Last week I had my first ever technical interview in my field. I was told ahead of time to bring “all my textbooks” and a paper and pencil. For better or for worse, the interview was to be on the phone. Since most of my core engineering class books are boxed up in the storage room behind the garage I lovingly refer to as *spidersville* I grabbed my Fundamentals of Engineering Exam reference book instead feeling this would have many of the basic equations. I tried to prepare beforehand by looking stuff up but found there’s not a lot of information online for mechanical engineers and technical interviews. So I figured the least I could do was keep notes about what I was asked and post it here later to give somebody else the heads up. Though I suppose this is the point where some pre-internet engineer whines about how such advantages were not available to him or her…sorry.

First the interviewer described a picture for me which was of course the classic pendulum. I had something like this sketched out on my paper.

First I was asked to do a free body diagram and solve for T, the tension on the string of my pendulum. It’s been a long time since I took dynamics but strangely enough the pendulum was still fresh in my mind from state space equations from controls and signals classes. I don’t have it in my sketch there, but was told the horizontal velocity component of my pendulum is v and the length of the string is l. Solve and you get T = mgcos(theta) + mv^2/l. Next I was asked when the tension would be the largest, and if the string breaks and you have to redesign it what elements would you change. I’ll leave that up to the reader (this isn’t an answer book afterall).

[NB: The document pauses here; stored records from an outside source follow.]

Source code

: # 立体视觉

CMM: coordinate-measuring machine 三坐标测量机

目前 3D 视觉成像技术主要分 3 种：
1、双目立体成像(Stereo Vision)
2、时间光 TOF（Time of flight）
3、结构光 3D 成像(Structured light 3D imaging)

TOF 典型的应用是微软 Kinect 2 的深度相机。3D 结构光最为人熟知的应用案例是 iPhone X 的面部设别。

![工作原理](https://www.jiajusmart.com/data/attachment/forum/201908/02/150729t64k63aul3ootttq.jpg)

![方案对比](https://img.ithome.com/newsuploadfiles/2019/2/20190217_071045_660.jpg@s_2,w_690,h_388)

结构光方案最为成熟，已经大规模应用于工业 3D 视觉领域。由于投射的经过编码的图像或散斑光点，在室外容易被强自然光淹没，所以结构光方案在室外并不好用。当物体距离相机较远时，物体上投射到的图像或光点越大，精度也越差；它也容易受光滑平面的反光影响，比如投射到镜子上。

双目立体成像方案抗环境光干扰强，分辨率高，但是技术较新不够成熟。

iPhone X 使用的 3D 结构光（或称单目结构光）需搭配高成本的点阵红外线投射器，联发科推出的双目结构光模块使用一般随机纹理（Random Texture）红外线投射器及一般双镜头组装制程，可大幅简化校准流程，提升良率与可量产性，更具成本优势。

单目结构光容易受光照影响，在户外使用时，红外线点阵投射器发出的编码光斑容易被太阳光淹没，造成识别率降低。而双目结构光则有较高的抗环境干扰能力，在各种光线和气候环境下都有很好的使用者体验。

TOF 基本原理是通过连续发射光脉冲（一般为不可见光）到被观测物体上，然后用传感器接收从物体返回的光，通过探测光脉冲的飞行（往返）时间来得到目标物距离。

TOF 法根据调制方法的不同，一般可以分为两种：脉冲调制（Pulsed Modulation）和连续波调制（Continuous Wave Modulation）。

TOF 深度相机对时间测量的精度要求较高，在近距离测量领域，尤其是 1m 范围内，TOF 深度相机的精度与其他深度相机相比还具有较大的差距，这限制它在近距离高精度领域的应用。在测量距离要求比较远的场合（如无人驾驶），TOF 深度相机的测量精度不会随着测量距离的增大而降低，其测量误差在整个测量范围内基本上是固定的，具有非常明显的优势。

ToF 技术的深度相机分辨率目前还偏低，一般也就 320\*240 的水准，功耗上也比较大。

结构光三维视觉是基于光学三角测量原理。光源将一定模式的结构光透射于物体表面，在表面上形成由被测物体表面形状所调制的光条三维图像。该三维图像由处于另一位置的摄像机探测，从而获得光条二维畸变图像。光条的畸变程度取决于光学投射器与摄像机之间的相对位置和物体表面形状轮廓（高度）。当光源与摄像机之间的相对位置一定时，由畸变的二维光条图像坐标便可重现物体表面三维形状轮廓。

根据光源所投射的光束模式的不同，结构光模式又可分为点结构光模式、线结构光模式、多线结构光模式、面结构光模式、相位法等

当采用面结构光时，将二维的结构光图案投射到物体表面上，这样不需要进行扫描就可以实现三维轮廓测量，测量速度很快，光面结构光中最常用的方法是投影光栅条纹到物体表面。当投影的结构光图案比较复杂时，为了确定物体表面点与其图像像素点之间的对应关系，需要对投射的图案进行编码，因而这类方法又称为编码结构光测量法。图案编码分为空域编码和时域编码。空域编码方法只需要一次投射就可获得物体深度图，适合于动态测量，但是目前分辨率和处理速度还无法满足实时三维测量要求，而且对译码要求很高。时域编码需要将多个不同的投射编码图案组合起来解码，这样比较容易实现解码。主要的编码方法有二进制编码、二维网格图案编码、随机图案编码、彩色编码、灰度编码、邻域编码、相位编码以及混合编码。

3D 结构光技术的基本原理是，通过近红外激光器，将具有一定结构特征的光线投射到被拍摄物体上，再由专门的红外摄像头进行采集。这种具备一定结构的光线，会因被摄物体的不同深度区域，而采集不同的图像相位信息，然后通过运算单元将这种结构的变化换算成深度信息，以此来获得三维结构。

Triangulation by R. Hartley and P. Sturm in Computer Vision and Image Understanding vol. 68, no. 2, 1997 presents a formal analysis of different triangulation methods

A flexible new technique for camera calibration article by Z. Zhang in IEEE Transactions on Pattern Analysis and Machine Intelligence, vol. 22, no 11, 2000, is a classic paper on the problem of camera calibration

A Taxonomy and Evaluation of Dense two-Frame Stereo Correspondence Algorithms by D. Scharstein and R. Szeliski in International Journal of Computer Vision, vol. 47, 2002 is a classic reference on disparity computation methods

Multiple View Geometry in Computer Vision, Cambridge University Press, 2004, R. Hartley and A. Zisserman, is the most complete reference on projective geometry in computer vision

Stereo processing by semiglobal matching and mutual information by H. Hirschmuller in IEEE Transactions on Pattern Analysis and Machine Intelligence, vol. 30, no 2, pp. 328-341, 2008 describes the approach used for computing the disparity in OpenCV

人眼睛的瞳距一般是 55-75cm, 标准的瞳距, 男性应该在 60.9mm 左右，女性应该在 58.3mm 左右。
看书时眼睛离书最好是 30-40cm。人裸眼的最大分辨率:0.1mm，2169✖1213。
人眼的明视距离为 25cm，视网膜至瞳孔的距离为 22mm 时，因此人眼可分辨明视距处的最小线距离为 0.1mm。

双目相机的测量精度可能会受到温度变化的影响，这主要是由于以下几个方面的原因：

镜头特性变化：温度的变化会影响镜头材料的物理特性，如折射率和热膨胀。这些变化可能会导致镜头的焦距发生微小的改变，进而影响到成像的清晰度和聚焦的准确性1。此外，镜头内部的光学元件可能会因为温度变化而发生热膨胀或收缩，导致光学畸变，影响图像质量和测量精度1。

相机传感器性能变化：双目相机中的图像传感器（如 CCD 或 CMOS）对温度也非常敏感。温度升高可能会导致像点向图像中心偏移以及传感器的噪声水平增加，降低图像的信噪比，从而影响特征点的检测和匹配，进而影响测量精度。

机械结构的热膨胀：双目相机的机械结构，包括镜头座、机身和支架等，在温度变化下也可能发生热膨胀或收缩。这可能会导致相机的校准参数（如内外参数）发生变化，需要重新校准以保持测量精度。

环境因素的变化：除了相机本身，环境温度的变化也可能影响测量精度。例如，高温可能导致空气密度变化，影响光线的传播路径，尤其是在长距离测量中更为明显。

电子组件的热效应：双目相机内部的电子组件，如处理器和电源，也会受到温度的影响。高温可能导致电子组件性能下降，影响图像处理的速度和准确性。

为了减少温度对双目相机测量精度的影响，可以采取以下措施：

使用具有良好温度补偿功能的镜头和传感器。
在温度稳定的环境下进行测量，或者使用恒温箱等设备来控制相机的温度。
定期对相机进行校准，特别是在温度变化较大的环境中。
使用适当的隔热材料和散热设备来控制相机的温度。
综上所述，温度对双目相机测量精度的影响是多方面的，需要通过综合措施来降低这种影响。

Next was a cantilever beam. I used to have a professor who had an interesting eastern European accent who used to say that word so beautifully…but back to the topic at hand. This was described to me and I was asked for the angle of deflection. I was hunting quickly through my book, though she offered to give me the equation if I could tell her what elements were in it. φ = Pl^3/3EI. Then I was asked what I and E were (I’ll leave that as a take home assignment here) and what could be changed to limit the deflection of the beam.

Next was the fluids portion, and very non-specific (this particular company/product has not much to do with fluids). Given a system that’s pumping an incompressible fluid from one location to another where you are asked to improve upon the design, what do you need to know about the system. Then assuming the system already exists, what could you change to improve the system?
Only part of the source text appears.